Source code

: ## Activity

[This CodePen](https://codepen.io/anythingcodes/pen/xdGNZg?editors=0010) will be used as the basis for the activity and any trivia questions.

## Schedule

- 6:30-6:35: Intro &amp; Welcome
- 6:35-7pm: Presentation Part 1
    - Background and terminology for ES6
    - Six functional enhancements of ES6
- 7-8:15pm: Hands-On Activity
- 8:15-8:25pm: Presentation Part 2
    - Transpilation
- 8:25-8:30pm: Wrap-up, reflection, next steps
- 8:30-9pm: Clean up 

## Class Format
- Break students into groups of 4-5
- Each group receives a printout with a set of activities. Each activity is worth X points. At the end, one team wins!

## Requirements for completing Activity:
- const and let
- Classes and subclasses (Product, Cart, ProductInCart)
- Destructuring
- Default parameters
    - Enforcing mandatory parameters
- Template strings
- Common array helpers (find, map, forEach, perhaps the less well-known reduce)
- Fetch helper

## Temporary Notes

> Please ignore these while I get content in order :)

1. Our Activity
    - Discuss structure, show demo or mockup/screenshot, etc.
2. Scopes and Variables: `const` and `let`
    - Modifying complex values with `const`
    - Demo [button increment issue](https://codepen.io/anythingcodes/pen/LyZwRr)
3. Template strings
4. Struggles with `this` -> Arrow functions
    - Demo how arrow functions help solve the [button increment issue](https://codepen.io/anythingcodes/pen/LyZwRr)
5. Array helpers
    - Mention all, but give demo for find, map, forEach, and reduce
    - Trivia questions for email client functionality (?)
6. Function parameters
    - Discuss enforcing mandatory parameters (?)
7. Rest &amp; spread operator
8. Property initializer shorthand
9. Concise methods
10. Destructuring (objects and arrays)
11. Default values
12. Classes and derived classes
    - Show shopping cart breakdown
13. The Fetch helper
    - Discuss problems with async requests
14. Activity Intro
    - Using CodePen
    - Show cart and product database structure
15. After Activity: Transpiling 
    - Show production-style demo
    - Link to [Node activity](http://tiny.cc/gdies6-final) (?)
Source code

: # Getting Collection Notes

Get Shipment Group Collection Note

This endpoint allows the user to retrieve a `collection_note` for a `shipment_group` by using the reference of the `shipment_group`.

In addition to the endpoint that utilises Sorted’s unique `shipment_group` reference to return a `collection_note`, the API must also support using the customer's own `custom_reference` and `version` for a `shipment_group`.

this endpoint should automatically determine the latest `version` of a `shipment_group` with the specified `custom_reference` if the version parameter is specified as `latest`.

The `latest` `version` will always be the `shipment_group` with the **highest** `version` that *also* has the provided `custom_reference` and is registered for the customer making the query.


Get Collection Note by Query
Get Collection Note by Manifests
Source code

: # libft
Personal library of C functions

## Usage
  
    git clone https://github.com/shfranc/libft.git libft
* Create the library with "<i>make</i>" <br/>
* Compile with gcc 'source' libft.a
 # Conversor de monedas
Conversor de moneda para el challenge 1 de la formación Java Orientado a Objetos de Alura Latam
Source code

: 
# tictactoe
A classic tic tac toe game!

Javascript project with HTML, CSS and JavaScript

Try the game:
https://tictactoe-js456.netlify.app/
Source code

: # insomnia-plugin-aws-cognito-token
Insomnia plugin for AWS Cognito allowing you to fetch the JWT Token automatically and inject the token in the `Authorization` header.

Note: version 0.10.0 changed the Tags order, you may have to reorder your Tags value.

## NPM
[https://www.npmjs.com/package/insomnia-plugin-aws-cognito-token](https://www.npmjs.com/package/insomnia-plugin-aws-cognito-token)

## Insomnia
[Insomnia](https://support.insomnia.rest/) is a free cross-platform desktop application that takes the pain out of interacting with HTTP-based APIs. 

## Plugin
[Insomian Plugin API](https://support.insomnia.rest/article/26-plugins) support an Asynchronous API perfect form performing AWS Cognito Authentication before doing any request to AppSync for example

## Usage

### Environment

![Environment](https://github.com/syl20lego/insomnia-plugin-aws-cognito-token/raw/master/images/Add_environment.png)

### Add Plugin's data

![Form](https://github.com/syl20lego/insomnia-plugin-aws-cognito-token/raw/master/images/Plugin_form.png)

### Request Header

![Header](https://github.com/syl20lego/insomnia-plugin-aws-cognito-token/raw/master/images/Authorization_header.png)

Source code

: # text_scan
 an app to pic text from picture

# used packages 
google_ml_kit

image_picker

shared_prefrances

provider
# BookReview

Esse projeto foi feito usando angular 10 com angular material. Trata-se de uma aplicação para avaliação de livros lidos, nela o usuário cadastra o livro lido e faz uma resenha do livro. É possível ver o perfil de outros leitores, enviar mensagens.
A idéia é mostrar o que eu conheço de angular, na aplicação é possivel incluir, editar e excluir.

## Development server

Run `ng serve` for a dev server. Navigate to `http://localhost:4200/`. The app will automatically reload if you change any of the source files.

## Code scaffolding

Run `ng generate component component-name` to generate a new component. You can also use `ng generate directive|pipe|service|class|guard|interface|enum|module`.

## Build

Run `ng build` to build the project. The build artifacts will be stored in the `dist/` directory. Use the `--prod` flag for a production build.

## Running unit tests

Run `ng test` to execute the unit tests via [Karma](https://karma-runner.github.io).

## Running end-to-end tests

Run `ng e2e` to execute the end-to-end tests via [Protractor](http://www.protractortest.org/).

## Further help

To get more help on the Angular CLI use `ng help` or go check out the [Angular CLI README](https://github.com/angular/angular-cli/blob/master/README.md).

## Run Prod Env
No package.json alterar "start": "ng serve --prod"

+ + + + +

• _EXERCISE GOAL_:
Set down, unchanged, only those lines above that fall between the line with "# used packages" and the line with "## Code scaffolding", the two end lines included.

• _RESPONSE AREA_:
# used packages 
google_ml_kit

image_picker

shared_prefrances

provider
# BookReview

Esse projeto foi feito usando angular 10 com angular material. Trata-se de uma aplicação para avaliação de livros lidos, nela o usuário cadastra o livro lido e faz uma resenha do livro. É possível ver o perfil de outros leitores, enviar mensagens.
A idéia é mostrar o que eu conheço de angular, na aplicação é possivel incluir, editar e excluir.

## Development server

Run `ng serve` for a dev server. Navigate to `http://localhost:4200/`. The app will automatically reload if you change any of the source files.

## Code scaffolding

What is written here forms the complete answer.